**Dataset entries:**
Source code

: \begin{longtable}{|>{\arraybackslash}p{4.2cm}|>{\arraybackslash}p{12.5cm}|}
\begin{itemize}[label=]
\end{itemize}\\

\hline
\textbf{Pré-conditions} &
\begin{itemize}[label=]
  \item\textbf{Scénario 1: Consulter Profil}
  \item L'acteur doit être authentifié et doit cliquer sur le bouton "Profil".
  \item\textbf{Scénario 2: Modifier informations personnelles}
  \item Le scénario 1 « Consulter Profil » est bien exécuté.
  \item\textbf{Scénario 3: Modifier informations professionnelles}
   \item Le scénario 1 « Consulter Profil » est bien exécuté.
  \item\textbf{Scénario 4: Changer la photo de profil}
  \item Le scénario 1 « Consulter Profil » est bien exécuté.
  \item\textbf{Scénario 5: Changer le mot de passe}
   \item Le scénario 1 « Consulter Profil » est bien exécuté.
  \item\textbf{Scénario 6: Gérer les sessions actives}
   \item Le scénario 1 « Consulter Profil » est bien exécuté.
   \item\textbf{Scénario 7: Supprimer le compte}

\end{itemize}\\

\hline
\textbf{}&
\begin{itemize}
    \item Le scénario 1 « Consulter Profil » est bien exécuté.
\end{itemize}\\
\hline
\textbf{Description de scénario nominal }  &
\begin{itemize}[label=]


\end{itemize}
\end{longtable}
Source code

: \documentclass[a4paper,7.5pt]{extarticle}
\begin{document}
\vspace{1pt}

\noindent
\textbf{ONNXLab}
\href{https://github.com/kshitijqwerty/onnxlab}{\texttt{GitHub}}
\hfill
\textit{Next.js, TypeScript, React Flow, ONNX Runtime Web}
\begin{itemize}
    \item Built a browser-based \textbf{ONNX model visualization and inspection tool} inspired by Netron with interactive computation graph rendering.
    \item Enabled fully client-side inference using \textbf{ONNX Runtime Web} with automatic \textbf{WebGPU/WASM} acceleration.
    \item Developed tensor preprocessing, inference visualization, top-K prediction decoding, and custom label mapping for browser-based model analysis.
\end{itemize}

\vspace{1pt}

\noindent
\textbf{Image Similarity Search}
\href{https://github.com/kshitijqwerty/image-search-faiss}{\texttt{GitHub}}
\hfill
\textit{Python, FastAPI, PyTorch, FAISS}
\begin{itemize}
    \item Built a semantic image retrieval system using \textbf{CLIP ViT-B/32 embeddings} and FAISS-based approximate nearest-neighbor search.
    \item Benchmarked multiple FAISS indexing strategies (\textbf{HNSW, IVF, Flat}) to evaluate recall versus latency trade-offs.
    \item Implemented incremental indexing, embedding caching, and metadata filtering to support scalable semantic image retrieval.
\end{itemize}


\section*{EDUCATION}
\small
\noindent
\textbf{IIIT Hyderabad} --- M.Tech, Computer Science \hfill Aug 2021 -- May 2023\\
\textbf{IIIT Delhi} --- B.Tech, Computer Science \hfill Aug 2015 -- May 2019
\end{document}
--
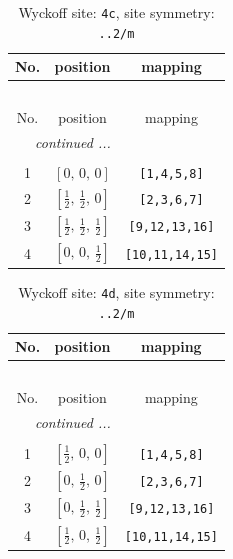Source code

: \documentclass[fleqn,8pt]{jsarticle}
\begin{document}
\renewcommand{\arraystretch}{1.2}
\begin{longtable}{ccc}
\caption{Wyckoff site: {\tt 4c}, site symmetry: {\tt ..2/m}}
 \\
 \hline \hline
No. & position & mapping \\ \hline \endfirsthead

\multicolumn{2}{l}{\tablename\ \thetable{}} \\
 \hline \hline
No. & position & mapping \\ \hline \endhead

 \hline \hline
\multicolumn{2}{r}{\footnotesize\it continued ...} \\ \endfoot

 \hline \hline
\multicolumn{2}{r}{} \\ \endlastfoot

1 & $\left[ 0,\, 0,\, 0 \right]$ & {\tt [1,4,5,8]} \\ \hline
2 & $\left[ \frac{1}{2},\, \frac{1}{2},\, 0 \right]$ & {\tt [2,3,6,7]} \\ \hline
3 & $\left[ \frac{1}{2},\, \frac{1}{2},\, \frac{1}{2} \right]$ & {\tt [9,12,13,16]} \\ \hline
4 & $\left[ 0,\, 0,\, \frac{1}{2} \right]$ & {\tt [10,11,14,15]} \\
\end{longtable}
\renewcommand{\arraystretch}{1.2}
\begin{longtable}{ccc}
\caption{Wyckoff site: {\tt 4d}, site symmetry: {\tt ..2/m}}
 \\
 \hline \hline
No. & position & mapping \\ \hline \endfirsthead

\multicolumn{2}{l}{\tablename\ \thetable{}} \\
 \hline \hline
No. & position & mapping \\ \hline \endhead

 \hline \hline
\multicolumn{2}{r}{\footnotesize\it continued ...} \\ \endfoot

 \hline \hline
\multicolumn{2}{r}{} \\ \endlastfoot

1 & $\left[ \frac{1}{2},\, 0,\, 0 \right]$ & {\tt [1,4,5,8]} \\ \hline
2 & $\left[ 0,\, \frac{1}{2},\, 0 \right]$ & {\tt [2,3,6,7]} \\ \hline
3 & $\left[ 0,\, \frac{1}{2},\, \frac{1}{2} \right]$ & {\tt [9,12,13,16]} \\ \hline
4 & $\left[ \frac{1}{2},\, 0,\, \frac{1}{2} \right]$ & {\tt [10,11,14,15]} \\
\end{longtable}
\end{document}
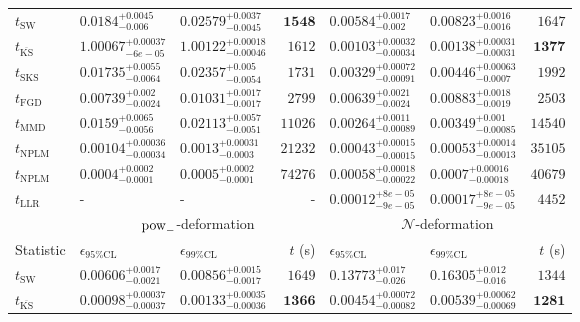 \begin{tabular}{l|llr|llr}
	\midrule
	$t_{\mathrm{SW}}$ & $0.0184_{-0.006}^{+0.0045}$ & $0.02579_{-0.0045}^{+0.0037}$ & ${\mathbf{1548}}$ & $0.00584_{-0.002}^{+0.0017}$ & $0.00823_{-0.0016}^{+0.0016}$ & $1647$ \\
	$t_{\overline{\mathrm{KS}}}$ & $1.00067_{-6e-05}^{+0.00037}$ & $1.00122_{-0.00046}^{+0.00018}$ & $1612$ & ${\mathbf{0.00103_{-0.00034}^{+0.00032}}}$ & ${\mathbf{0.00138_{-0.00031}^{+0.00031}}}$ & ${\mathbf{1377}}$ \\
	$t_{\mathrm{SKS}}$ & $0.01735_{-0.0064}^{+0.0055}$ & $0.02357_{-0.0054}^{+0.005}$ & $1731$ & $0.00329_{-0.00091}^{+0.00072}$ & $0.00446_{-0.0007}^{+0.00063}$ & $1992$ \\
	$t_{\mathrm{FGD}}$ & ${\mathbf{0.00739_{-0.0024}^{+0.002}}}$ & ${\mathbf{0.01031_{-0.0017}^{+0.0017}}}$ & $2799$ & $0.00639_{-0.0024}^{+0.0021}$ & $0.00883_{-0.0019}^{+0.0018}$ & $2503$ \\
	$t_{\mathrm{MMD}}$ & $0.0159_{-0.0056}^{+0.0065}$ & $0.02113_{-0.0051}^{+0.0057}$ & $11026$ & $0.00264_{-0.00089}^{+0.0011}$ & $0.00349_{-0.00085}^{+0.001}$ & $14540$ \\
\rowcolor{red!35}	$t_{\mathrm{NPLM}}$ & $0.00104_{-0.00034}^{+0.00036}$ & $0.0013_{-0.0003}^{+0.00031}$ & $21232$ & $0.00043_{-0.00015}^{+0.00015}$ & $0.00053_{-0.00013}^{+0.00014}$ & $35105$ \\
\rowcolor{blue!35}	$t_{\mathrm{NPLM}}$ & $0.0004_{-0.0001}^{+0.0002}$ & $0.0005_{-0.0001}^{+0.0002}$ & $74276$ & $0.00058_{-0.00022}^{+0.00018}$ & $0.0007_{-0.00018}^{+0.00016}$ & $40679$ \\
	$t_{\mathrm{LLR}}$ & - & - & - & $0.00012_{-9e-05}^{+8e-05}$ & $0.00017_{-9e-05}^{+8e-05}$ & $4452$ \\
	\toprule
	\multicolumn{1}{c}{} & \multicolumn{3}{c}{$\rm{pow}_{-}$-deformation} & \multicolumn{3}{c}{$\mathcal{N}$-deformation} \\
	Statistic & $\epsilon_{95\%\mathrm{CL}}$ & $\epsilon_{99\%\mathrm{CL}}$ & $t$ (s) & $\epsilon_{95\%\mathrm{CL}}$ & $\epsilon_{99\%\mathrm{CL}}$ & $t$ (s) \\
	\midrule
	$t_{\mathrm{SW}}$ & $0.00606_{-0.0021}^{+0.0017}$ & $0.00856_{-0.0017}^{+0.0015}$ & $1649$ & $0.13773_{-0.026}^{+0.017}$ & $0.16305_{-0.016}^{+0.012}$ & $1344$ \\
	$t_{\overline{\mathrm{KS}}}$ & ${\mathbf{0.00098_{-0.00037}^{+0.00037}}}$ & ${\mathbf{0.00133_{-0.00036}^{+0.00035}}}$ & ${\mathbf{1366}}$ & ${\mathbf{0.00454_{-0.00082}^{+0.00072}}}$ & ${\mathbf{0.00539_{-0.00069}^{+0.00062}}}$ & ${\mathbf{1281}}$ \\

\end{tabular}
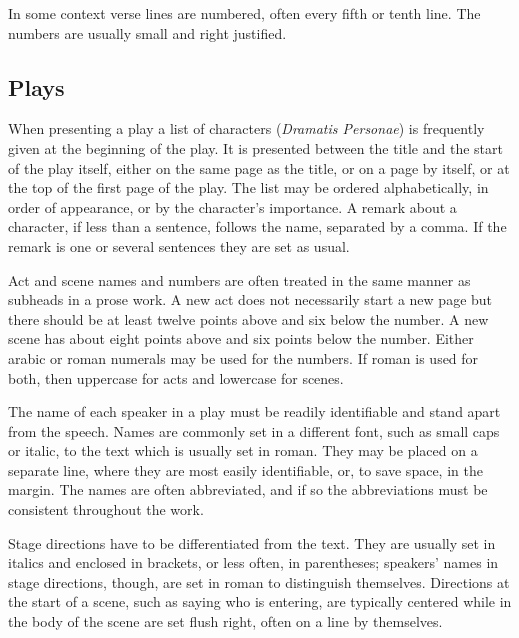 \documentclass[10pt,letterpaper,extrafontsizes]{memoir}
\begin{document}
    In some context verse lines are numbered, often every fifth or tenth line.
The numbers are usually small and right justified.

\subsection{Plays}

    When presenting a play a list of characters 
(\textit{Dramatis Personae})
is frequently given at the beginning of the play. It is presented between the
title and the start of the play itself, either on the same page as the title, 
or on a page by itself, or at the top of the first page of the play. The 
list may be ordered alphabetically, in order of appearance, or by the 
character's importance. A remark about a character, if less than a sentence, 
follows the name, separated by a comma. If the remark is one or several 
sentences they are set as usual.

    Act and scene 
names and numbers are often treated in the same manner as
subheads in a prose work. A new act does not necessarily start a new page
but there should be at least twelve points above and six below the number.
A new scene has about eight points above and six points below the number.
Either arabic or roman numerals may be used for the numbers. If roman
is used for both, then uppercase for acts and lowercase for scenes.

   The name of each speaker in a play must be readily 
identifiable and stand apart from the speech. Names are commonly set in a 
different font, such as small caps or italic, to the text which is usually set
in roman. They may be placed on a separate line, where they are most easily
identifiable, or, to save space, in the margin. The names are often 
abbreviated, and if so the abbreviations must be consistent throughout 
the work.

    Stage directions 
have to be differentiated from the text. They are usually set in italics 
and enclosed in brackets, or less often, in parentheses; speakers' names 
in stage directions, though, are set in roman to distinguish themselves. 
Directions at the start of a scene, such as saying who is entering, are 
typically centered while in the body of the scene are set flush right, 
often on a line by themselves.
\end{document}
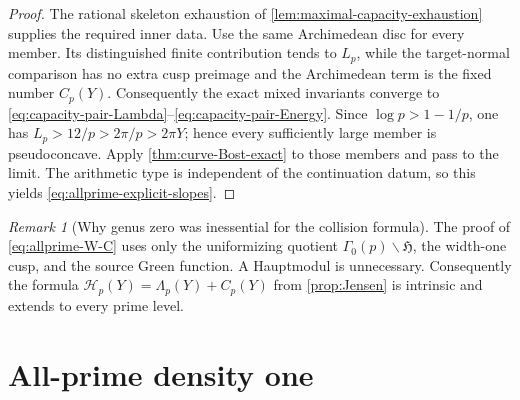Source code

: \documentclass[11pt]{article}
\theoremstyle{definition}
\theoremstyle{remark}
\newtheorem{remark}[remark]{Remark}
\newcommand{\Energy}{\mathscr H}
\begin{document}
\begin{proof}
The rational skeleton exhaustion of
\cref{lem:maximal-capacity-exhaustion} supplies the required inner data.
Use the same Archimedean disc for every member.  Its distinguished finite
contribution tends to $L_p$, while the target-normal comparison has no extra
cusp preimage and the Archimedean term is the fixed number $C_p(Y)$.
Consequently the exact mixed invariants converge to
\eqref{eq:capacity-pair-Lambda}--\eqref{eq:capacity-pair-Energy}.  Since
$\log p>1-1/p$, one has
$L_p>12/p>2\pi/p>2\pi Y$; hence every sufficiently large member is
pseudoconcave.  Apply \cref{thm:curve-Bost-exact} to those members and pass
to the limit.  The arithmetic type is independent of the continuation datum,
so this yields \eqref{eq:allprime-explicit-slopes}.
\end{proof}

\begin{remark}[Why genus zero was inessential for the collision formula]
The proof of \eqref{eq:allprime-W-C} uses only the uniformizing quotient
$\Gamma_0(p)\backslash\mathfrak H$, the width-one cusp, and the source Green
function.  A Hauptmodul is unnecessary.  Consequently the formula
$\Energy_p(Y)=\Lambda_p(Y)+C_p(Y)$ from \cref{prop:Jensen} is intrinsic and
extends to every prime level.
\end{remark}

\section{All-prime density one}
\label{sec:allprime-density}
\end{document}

**What is needed:** From the material above, copy out every line bearing the string "roman".

**Response to the exercise:**
Either arabic or roman numerals may be used for the numbers. If roman
in roman. They may be placed on a separate line, where they are most easily
in stage directions, though, are set in roman to distinguish themselves. 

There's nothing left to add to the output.